Task to complete —
Find the line with "- ✅ Progress Tracking" and the line with "- Thông tin về các khóa học" in the entries below; output exactly those two lines, every line between them, and no others.

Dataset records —

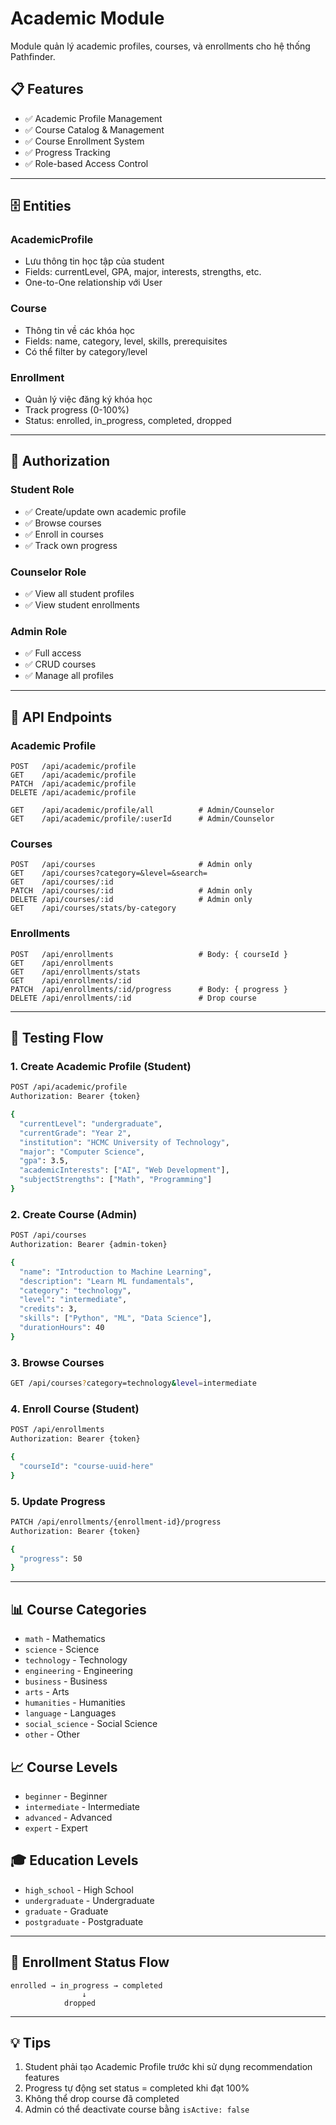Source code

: # Academic Module

Module quản lý academic profiles, courses, và enrollments cho hệ thống Pathfinder.

## 📋 Features

- ✅ Academic Profile Management
- ✅ Course Catalog & Management
- ✅ Course Enrollment System
- ✅ Progress Tracking
- ✅ Role-based Access Control

---

## 🗄️ Entities

### AcademicProfile

- Lưu thông tin học tập của student
- Fields: currentLevel, GPA, major, interests, strengths, etc.
- One-to-One relationship với User

### Course

- Thông tin về các khóa học
- Fields: name, category, level, skills, prerequisites
- Có thể filter by category/level

### Enrollment

- Quản lý việc đăng ký khóa học
- Track progress (0-100%)
- Status: enrolled, in_progress, completed, dropped

---

## 🔐 Authorization

### Student Role

- ✅ Create/update own academic profile
- ✅ Browse courses
- ✅ Enroll in courses
- ✅ Track own progress

### Counselor Role

- ✅ View all student profiles
- ✅ View student enrollments

### Admin Role

- ✅ Full access
- ✅ CRUD courses
- ✅ Manage all profiles

---

## 📡 API Endpoints

### Academic Profile

```http
POST   /api/academic/profile
GET    /api/academic/profile
PATCH  /api/academic/profile
DELETE /api/academic/profile

GET    /api/academic/profile/all          # Admin/Counselor
GET    /api/academic/profile/:userId      # Admin/Counselor
```

### Courses

```http
POST   /api/courses                       # Admin only
GET    /api/courses?category=&level=&search=
GET    /api/courses/:id
PATCH  /api/courses/:id                   # Admin only
DELETE /api/courses/:id                   # Admin only
GET    /api/courses/stats/by-category
```

### Enrollments

```http
POST   /api/enrollments                   # Body: { courseId }
GET    /api/enrollments
GET    /api/enrollments/stats
GET    /api/enrollments/:id
PATCH  /api/enrollments/:id/progress      # Body: { progress }
DELETE /api/enrollments/:id               # Drop course
```

---

## 🧪 Testing Flow

### 1. Create Academic Profile (Student)

```bash
POST /api/academic/profile
Authorization: Bearer {token}

{
  "currentLevel": "undergraduate",
  "currentGrade": "Year 2",
  "institution": "HCMC University of Technology",
  "major": "Computer Science",
  "gpa": 3.5,
  "academicInterests": ["AI", "Web Development"],
  "subjectStrengths": ["Math", "Programming"]
}
```

### 2. Create Course (Admin)

```bash
POST /api/courses
Authorization: Bearer {admin-token}

{
  "name": "Introduction to Machine Learning",
  "description": "Learn ML fundamentals",
  "category": "technology",
  "level": "intermediate",
  "credits": 3,
  "skills": ["Python", "ML", "Data Science"],
  "durationHours": 40
}
```

### 3. Browse Courses

```bash
GET /api/courses?category=technology&level=intermediate
```

### 4. Enroll Course (Student)

```bash
POST /api/enrollments
Authorization: Bearer {token}

{
  "courseId": "course-uuid-here"
}
```

### 5. Update Progress

```bash
PATCH /api/enrollments/{enrollment-id}/progress
Authorization: Bearer {token}

{
  "progress": 50
}
```

---

## 📊 Course Categories

- `math` - Mathematics
- `science` - Science
- `technology` - Technology
- `engineering` - Engineering
- `business` - Business
- `arts` - Arts
- `humanities` - Humanities
- `language` - Languages
- `social_science` - Social Science
- `other` - Other

## 📈 Course Levels

- `beginner` - Beginner
- `intermediate` - Intermediate
- `advanced` - Advanced
- `expert` - Expert

## 🎓 Education Levels

- `high_school` - High School
- `undergraduate` - Undergraduate
- `graduate` - Graduate
- `postgraduate` - Postgraduate

---

## 🔄 Enrollment Status Flow

```
enrolled → in_progress → completed
                ↓
            dropped
```

---

## 💡 Tips

1. Student phải tạo Academic Profile trước khi sử dụng recommendation features
2. Progress tự động set status = completed khi đạt 100%
3. Không thể drop course đã completed
4. Admin có thể deactivate course bằng `isActive: false`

Exercise solution —
- ✅ Progress Tracking
- ✅ Role-based Access Control

---

## 🗄️ Entities

### AcademicProfile

- Lưu thông tin học tập của student
- Fields: currentLevel, GPA, major, interests, strengths, etc.
- One-to-One relationship với User

### Course

- Thông tin về các khóa học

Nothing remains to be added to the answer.